Whilst European countries continue to roll out new distance based truck toll systems (with 3 under development and 6 in operation), and US states progressing at various paces VMT, the announcement that Russia will be introducing a distance based toll system on federal highways changes the entire scale of heavy vehicle road pricing.
According to ITS International, the Russian Ministry of Transport has prepared a draft law to require all commercial vehicles over 12 tons to pay for the use of Federal Highways on a per km basis. The report indicates that a single operator will be set up, it will ensure all vehicles are equipped with the necessary On Board Unit (OBU) and will use the Russian GLONASS GNSS system (originally the Soviet response to GPS, but now getting substantial investment as an alternative by the Russian Government).
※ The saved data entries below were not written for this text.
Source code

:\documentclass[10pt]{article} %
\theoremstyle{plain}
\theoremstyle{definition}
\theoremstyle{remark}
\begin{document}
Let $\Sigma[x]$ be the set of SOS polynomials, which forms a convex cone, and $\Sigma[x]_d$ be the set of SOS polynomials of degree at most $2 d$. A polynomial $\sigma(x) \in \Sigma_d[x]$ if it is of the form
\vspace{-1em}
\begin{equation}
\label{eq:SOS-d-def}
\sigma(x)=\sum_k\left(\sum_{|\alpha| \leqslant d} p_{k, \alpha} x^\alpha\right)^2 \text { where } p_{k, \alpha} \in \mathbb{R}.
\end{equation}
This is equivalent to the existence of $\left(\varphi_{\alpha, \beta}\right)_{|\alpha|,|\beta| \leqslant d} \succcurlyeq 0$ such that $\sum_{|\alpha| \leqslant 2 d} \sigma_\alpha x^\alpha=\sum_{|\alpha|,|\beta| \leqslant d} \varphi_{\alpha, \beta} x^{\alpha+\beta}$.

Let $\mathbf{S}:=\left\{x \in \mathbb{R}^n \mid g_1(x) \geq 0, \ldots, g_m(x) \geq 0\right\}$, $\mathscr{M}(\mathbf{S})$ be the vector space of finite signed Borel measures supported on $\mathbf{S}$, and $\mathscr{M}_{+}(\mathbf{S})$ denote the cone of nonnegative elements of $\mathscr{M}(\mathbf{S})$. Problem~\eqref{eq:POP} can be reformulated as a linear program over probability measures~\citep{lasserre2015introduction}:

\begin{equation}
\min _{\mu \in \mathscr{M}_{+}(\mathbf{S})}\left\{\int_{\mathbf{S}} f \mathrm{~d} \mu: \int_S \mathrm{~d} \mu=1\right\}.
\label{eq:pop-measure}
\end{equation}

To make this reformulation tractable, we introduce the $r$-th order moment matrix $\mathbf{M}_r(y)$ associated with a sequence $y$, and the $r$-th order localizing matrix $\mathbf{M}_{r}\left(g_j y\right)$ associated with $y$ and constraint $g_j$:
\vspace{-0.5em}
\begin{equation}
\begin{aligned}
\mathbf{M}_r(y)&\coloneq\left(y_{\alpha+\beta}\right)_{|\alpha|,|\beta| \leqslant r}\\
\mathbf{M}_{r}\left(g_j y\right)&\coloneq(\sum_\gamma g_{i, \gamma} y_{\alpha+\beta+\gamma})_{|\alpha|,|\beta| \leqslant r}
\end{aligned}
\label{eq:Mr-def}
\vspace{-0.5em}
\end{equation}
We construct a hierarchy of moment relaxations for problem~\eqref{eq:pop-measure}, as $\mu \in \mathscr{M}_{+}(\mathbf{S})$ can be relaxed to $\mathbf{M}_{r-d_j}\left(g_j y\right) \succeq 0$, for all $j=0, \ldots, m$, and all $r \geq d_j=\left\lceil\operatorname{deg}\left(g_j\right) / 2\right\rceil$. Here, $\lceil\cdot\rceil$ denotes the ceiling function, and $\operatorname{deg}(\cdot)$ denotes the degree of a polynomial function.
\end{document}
The report suggests that the price per km would be at least US$0.11. This is cheap compared to the minimum rate charged in Germany of around US$0.17 per km and New Zealand of US$0.20. Still, there is plenty of scope to have a wider range of charges.
Another report suggests that net income (after capital and operating costs) will be about US$12.77 billion per annum. The assumption appears to be that the charge is additional, and wont replace any existing taxes. This is substantial, but without immediate access to figures of annual vehicle kms, the picture is not entirely clear as of yet.
It appears Siemens is in partnership with NIS GLONASS to progress the project (although this report misconstrues it completely). The long term goal is for all main roads to be charged and all vehicles to be subject to the charge. When you consider the scale of this, it is seriously ambitious. There are over 5 million trucks registered in Russia, but only a fraction of those are over 12 tons. Around 200 billion ton/km of freight are moved by road in Russia every year. About 72% of trucks sold in Russia are Russian made.
Comment
It is fairly obvious that distances in Russia are on a scale and extent that beats any other country, but also that highway maintenance can be extremely expensive, particularly when traffic densities are low and so fixed costs are a high proportion of all costs.
The logistics of getting vehicles installed will be enormous, and I would suggest that requiring it of newly registered vehicles first would be a good start, with existing registrations required to be installed as registration dates come due.
Undoubtedly if Siemens is responsible for this, it will be one of the grandest projects of its kind in the world. If this is extended to all main roads, as is the intention (and will be necessary in cities to avoid traffic diversion) then it will be a grand scale operation. The payment systems and the communications systems needed (given the dearth of mobile phone coverage in parts of the country) will be interesting. It will be evene more interesting if the talk of it being extended to ALL vehicles happens, although I suspect issues of privacy will come to the fore for fairly obvious reasons.